Worldwide PC shipments in the third quarter of this year totaled 68.9 million units in a 5.7 per cent decline from the same period a year earlier, according to preliminary estimates by Gartner.

International Data Corporation put the figure even lower in a Worldwide Quarterly PC Tracker report that said just shy of 68 million units shipped in a year-over-year drop of 3.9 per cent.

It was the eighth quarter in a row that PC shipments have dropped, marking the longest duration of decline in the history of the industry, according to Gartner.

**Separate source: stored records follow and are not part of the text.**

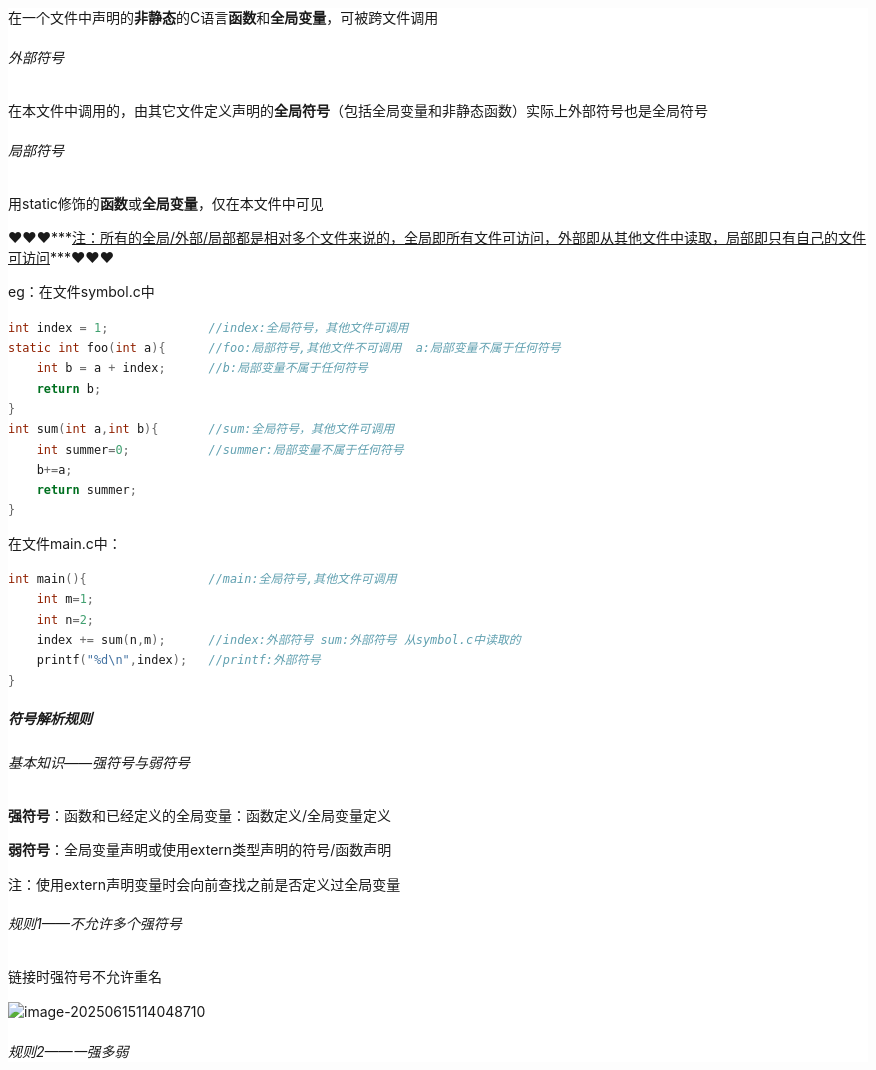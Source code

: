 在一个文件中声明的**非静态**的C语言**函数**和**全局变量**，可被跨文件调用

###### 外部符号

在本文件中调用的，由其它文件定义声明的**全局符号**（包括全局变量和非静态函数）实际上外部符号也是全局符号

###### 局部符号

用static修饰的**函数**或**全局变量**，仅在本文件中可见

❤️❤️❤️***<u>注：所有的全局/外部/局部都是相对多个文件来说的，全局即所有文件可访问，外部即从其他文件中读取，局部即只有自己的文件可访问</u>***❤️❤️❤️



eg：在文件symbol.c中

```c
int index = 1;				//index:全局符号，其他文件可调用
static int foo(int a){		//foo:局部符号,其他文件不可调用  a:局部变量不属于任何符号
    int b = a + index;		//b:局部变量不属于任何符号
    return b;
}
int sum(int a,int b){		//sum:全局符号，其他文件可调用
    int summer=0;			//summer:局部变量不属于任何符号
    b+=a;
    return summer;
}
```

在文件main.c中：

```c
int main(){					//main:全局符号,其他文件可调用
    int m=1;				
    int n=2;
    index += sum(n,m);		//index:外部符号 sum:外部符号 从symbol.c中读取的
    printf("%d\n",index);	//printf:外部符号
}
```



##### 符号解析规则

###### 基本知识——强符号与弱符号

**强符号**：函数和已经定义的全局变量：函数定义/全局变量定义

**弱符号**：全局变量声明或使用extern类型声明的符号/函数声明

注：使用extern声明变量时会向前查找之前是否定义过全局变量

###### 规则1——不允许多个强符号

链接时强符号不允许重名

![image-20250615114048710](C:\Users\30606\AppData\Roaming\Typora\typora-user-images\image-20250615114048710.png)



###### 规则2——一强多弱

"There are two fundamental issues that have impacted PC market results: the extension of the lifetime of the PC caused by the excess of consumer devices, and weak PC consumer demand in emerging markets," said Gartner principal analyst Mikako Kitagawa.

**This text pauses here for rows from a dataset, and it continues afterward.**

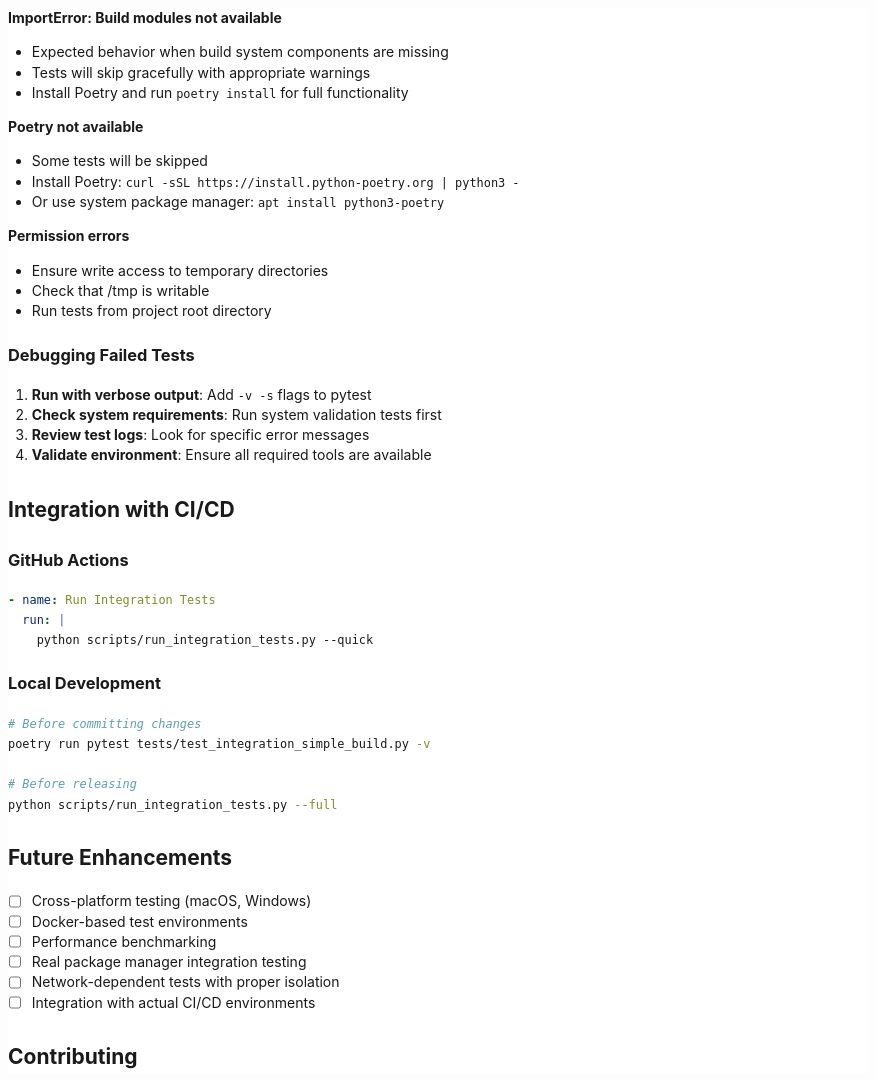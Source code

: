 **ImportError: Build modules not available**
- Expected behavior when build system components are missing
- Tests will skip gracefully with appropriate warnings
- Install Poetry and run `poetry install` for full functionality

**Poetry not available**
- Some tests will be skipped
- Install Poetry: `curl -sSL https://install.python-poetry.org | python3 -`
- Or use system package manager: `apt install python3-poetry`

**Permission errors**
- Ensure write access to temporary directories
- Check that /tmp is writable
- Run tests from project root directory

### Debugging Failed Tests

1. **Run with verbose output**: Add `-v -s` flags to pytest
2. **Check system requirements**: Run system validation tests first
3. **Review test logs**: Look for specific error messages
4. **Validate environment**: Ensure all required tools are available

## Integration with CI/CD

### GitHub Actions
```yaml
- name: Run Integration Tests
  run: |
    python scripts/run_integration_tests.py --quick
```

### Local Development
```bash
# Before committing changes
poetry run pytest tests/test_integration_simple_build.py -v

# Before releasing
python scripts/run_integration_tests.py --full
```

## Future Enhancements

- [ ] Cross-platform testing (macOS, Windows)
- [ ] Docker-based test environments
- [ ] Performance benchmarking
- [ ] Real package manager integration testing
- [ ] Network-dependent tests with proper isolation
- [ ] Integration with actual CI/CD environments

## Contributing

Mr Kitagawa cited a Gartner personal technology survey indicating that most consumers own and use at least three different types of computing devices, with PCs low on the priority list.

Challenges faced by PC makers include weak back-to-school demand and ongoing cool interest by consumers in general, especially those in emerging markets, according to Gartner.

"In emerging markets, PC penetration is low, but consumers are not keen to own PCs," Mr Kitagawa said.

"Consumers in emerging markets primarily use smartphones or phablets for their computing needs, and they don't find the need to use a PC as much as consumers in mature markets."

Chinese titan Lenovo clung to its spot as top PC maker with about 21 per cent of the market, but US-based Hewlett-Packard pulled almost even, according to both industry trackers.

Lenovo lost ground during the quarter, while second-place HP and third-place Dell both gained.

Slow growth in China, a huge market for Lenovo, made it tough for the company to defend a lead it established in 2013, IDC reported.

The quarter was the sixth consecutive year-on-year decline in PC shipments for Lenovo, which continued to outpace the market and made strong gains in key markets like the United States, according to IDC.

IDC said that the quarterly results were actually better than it had expected and that PC vendors were actually rebuilding inventories after cutting them for a year of more.

"We are very pleased to see some improvement in the market," said IDC Worldwide PC Trackers and Forecasting vice-president Loren Loverde.

"Industry efforts to update products to leverage new processors and operating systems, to deliver a better computing experience encompassing more mobile, secure and faster systems, and to accelerate PC replacements have been critical."